__RECORDS PROVIDED__
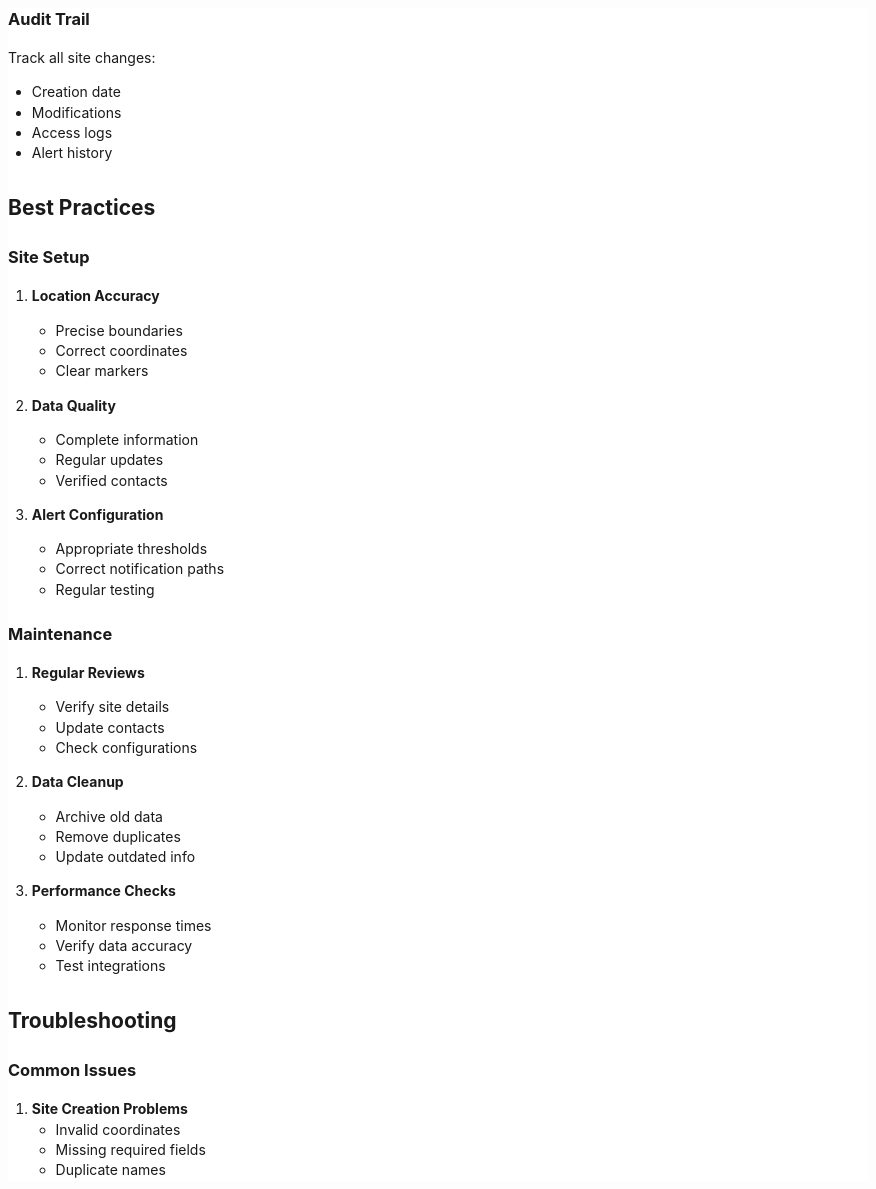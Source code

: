 ### Audit Trail

Track all site changes:
- Creation date
- Modifications
- Access logs
- Alert history

## Best Practices

### Site Setup

1. **Location Accuracy**
   - Precise boundaries
   - Correct coordinates
   - Clear markers

2. **Data Quality**
   - Complete information
   - Regular updates
   - Verified contacts

3. **Alert Configuration**
   - Appropriate thresholds
   - Correct notification paths
   - Regular testing

### Maintenance

1. **Regular Reviews**
   - Verify site details
   - Update contacts
   - Check configurations

2. **Data Cleanup**
   - Archive old data
   - Remove duplicates
   - Update outdated info

3. **Performance Checks**
   - Monitor response times
   - Verify data accuracy
   - Test integrations

## Troubleshooting

### Common Issues

1. **Site Creation Problems**
   - Invalid coordinates
   - Missing required fields
   - Duplicate names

__WORK INSTRUCTIONS__
Every line from the start of the material through the line holding "2. **Data Cleanup**" must be returned exactly, and the pictures must not.

__EXPECTED ANSWER__
Source code

: ### Audit Trail

Track all site changes:
- Creation date
- Modifications
- Access logs
- Alert history

## Best Practices

### Site Setup

1. **Location Accuracy**
   - Precise boundaries
   - Correct coordinates
   - Clear markers

2. **Data Quality**
   - Complete information
   - Regular updates
   - Verified contacts

3. **Alert Configuration**
   - Appropriate thresholds
   - Correct notification paths
   - Regular testing

### Maintenance

1. **Regular Reviews**
   - Verify site details
   - Update contacts
   - Check configurations

2. **Data Cleanup**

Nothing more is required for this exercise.